What the task requires: Please copy out the entries until you have copied the line that contains "## Features", beginning with the first line.

Input data:

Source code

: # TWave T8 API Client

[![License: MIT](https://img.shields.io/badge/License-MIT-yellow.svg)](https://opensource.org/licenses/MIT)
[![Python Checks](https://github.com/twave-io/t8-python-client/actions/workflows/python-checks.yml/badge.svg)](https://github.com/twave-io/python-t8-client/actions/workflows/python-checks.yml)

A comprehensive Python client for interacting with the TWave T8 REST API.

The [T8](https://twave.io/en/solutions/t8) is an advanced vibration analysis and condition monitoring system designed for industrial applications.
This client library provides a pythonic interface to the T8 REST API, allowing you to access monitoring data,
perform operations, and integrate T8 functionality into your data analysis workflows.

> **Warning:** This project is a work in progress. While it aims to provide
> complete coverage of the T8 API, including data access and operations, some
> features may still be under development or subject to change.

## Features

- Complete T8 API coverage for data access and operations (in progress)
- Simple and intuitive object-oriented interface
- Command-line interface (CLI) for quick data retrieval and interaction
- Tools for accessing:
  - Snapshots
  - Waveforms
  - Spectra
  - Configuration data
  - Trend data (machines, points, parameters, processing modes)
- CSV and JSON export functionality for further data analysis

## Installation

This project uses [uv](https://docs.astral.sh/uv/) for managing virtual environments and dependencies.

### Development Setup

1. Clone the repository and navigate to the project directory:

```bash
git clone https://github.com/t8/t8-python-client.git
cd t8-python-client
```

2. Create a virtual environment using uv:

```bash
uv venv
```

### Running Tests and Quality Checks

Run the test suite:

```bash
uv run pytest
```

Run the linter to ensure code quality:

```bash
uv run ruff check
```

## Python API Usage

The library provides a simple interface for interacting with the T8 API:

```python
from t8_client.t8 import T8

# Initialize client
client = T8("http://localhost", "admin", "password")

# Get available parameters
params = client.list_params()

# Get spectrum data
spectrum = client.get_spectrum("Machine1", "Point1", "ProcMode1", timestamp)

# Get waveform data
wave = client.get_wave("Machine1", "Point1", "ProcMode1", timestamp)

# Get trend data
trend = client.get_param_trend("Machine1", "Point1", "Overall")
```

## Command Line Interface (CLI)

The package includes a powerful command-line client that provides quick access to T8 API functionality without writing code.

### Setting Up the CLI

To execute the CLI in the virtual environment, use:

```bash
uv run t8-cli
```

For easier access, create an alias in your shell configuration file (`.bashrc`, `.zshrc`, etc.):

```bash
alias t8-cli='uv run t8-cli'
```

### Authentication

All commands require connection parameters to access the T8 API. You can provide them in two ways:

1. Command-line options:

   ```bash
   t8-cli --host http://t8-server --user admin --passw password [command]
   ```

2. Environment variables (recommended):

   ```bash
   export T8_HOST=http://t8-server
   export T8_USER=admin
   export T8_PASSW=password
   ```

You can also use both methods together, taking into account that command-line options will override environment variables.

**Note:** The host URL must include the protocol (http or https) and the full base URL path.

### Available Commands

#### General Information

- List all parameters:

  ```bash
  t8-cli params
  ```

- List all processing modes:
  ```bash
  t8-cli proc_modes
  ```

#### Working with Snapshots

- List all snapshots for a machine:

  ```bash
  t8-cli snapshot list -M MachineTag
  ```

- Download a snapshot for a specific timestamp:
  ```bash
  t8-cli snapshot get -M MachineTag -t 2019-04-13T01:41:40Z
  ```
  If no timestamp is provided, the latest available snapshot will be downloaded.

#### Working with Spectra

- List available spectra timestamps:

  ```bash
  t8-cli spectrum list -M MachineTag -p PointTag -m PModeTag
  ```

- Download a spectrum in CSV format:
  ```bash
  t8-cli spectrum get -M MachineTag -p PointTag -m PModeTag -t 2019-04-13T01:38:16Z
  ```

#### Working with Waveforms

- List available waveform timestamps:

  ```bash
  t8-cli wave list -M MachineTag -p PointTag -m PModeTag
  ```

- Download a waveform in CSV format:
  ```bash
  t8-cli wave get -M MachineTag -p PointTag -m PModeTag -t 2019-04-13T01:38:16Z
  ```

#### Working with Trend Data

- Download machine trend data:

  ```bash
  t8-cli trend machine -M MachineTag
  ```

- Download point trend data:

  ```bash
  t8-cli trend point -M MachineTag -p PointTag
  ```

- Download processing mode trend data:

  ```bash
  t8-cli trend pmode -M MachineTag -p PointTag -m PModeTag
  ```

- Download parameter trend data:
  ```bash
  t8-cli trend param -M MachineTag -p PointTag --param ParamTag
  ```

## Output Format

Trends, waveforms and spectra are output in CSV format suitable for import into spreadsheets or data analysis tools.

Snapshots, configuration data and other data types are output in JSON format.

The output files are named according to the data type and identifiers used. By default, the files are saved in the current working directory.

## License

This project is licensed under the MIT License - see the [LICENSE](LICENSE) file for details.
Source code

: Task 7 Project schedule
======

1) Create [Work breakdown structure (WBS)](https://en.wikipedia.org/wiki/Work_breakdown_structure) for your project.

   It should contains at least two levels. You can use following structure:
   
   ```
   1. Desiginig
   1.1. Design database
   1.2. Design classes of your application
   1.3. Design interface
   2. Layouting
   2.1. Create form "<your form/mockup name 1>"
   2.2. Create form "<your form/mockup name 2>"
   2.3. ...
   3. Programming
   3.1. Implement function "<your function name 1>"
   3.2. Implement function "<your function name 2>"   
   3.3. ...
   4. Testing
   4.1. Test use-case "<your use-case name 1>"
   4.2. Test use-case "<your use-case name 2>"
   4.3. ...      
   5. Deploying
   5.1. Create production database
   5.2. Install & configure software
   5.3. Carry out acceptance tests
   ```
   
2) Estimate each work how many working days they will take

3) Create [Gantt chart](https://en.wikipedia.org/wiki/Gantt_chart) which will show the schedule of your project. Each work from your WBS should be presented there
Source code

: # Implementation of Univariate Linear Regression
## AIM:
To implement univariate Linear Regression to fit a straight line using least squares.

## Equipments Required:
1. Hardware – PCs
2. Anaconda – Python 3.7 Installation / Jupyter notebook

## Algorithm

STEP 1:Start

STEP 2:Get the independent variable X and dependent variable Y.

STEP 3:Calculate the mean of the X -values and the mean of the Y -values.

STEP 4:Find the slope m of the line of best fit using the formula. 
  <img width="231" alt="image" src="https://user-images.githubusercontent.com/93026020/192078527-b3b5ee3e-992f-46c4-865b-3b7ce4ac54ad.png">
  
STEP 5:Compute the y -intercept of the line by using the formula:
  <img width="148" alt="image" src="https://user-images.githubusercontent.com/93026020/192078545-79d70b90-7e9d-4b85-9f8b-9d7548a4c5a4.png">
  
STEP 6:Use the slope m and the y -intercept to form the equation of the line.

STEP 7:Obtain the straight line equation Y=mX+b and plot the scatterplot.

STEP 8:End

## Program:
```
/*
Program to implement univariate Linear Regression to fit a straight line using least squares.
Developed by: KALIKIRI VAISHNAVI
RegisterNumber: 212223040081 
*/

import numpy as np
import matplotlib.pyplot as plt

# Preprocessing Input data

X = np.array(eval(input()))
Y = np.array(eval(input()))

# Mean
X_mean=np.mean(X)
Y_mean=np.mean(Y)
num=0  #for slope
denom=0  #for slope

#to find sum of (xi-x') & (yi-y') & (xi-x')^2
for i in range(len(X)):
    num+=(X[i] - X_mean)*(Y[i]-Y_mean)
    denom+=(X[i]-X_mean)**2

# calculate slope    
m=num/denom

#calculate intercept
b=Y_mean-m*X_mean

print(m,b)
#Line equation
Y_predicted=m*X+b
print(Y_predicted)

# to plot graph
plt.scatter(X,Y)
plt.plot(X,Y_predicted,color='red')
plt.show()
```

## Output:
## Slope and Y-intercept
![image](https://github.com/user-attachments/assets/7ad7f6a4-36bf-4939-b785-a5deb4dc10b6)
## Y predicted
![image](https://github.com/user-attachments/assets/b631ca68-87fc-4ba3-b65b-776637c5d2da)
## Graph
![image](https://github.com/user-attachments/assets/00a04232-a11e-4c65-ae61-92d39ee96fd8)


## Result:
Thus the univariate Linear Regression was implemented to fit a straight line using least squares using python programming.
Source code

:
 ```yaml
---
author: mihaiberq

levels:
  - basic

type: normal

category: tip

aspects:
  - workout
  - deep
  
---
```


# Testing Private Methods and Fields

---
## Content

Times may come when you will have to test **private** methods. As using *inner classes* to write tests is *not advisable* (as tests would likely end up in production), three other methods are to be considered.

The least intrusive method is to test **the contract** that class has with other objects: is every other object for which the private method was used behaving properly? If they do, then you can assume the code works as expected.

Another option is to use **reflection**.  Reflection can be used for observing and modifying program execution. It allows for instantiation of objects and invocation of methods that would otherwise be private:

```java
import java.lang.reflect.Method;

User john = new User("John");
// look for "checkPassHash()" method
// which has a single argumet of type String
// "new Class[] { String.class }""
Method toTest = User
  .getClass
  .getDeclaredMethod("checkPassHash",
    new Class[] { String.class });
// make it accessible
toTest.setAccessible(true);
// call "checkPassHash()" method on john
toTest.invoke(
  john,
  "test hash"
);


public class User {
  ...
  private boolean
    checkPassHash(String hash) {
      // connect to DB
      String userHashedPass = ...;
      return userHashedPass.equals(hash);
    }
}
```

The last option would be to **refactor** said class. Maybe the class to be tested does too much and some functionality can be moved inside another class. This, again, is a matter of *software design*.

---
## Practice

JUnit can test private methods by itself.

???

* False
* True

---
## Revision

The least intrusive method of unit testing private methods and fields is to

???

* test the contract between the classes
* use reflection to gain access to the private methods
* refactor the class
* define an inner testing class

Problem solution:
Source code

: # TWave T8 API Client

[![License: MIT](https://img.shields.io/badge/License-MIT-yellow.svg)](https://opensource.org/licenses/MIT)
[![Python Checks](https://github.com/twave-io/t8-python-client/actions/workflows/python-checks.yml/badge.svg)](https://github.com/twave-io/python-t8-client/actions/workflows/python-checks.yml)

A comprehensive Python client for interacting with the TWave T8 REST API.

The [T8](https://twave.io/en/solutions/t8) is an advanced vibration analysis and condition monitoring system designed for industrial applications.
This client library provides a pythonic interface to the T8 REST API, allowing you to access monitoring data,
perform operations, and integrate T8 functionality into your data analysis workflows.

> **Warning:** This project is a work in progress. While it aims to provide
> complete coverage of the T8 API, including data access and operations, some
> features may still be under development or subject to change.

## Features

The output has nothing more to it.